You gotta love Toyota, but the automaker was shockingly late the baby crossover party. That finally changes with the newest edition to its lineup, the 2018 C-HR. Today I take you behind the wheel of the weird and fun all-new subcompact crossover aimed at millennials.
Comparable to the Nissan Juke, I didn’t know what to expect when I took the wheel at a recent media event. It definitely stood out thanks to its distinctive lines and two-toned color combo. From the white roof, eye-catching blue body, and marketing stickers all over it, the model wasn’t being shy about itself at all.
Photo Credit: Marshall Tidrick Photo
A Toyota rep rode shotgun as I took it for a spin at the Circuit of the Americas for the Texas Auto Roundup. But before we even hit the road he put up with my squeals of delight that began the moment I buckled up and turned to look at the rest of the cabin.
The interior dazzled me with a black sparkly dash that’s hard to capture with a photo. The interior is futuristic and it feels like there are a lot of well-thought-out details from the door speakers to the roof.
“The theme throughout the cabin is diamonds.” – Toyota Rep
This explains not only the dash, but also the cool diamond pattern on the ceiling, speakings, and trim panels.
The standard 7-inch touch screen grows upward out of the dash in a smooth fedora hat arch. The media buttons are simple. A single power and volume knob, a call button, and a media select button run along the left of the screen. The rest of the media controls are in the touchscreen. There is also a separate digital clock on the far side of the media panel.
Right below the screen is a set of air vents and the emergency lights button. Underneath you find the dual-one climate control environmental controls and heat seat buttons. The whole dash angles towards the driver creating the new cabin concept Toyota calls the “Me Zone.” Basically, everything is right at arms height and length and facing you. So super easy to reach and control.
Interior seating is roomy so there’s no problem with head or leg space here in front or rear.
However, there are a few things you’ll want to consider. There is no navigation option, no option for additional USB ports and the C-HR also doesn’t offer Android Auto or Apple Car Play.
The first thing you notice after its funky body shape is the C-HR’s extremely cool contrasting white roof (a $500 add-on). I love it. It really helps separate all the complex lines on the model and gives it an instant sense of being a classic even though it’s totally new.

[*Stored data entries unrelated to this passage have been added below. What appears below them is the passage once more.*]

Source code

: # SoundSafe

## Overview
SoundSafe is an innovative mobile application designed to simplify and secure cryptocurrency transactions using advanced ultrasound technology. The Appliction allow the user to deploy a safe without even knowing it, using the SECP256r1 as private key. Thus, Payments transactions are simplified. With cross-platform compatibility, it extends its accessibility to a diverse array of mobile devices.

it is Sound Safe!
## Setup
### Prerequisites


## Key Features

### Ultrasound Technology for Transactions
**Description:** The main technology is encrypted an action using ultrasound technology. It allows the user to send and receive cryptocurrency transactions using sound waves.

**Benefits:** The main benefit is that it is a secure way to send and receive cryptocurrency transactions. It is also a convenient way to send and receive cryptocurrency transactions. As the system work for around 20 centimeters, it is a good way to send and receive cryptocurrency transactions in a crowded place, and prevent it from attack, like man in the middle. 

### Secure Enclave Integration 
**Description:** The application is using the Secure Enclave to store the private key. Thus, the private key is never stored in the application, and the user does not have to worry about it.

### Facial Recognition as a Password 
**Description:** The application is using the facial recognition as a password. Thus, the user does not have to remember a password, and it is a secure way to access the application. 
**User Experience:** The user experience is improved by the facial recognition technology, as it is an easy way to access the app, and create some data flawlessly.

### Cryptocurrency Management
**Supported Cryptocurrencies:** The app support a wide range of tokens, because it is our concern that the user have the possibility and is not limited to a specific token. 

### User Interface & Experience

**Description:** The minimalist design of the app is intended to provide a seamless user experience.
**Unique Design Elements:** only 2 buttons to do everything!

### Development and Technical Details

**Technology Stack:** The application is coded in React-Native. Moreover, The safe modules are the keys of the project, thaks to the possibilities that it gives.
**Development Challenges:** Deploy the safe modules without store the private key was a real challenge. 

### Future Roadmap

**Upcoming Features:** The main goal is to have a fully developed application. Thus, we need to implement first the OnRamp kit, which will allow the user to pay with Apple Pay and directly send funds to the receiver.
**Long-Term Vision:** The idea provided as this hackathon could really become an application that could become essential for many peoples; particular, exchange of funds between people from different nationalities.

It has a strong coupe-like roof line with a big built in spoiler. It’s essentially shaped like a slanted diamond. The front fascia features strong lines and long distinctive headlights and air intakes.
On the Track
Thanks to Toyota’s New Global Architecture (TNGA) platform, the model is zippy and responsive with great cornering on the track. It was fun to feel it shift on the curves and ups and downs of the track.

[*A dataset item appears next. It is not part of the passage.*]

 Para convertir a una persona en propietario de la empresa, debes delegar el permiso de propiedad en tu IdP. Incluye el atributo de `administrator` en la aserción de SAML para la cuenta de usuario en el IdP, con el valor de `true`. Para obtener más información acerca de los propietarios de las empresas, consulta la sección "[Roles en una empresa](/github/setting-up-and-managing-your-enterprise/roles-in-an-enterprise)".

I’d say the Toyota’s 7-speed Sequential Shiftmatic automatic transmission works quite well. A 144-horsepower generating 2.0-liter four-cylinder with Toyota Valvematic reminds me of everything there is to love about Toyota handling. Special Nürburgring-tuning comes from an all-new sport MacPherson front strut suspension and a double-wishbone rear. It makes the C-HR an all-around powerful, taught steering, fun, responsive, and smooth drive.
It’s fuel efficient, too, with 27-city, 31-highway, and 29-combined mpg ratings.
The C-HR is not all about fun though. At least not in the reckless sense of the word. It comes standard with Toyota Safety Sense-P (TSS-P), a package of advanced safety features that includes Pre-Collision Braking with Pedestrian Detection, Lane Departure Alert with Steering Assist, Auto High Beams, and Full-Speed Range Dynamic Radar Cruise Control. Another unexpected safety feature is the full height spare tire. So no hobbling in after a little too much fun resulting in a flat.
So How Much?
The 2018 C-HR just went on sale in April in two trims, the base XLE and the XLE Premium. The XLE stickers in at $23,495, toss on an extra $1,850 for the Premium at $25,345, and don’t forget to add on the extra $500 for the white roof and mirror caps.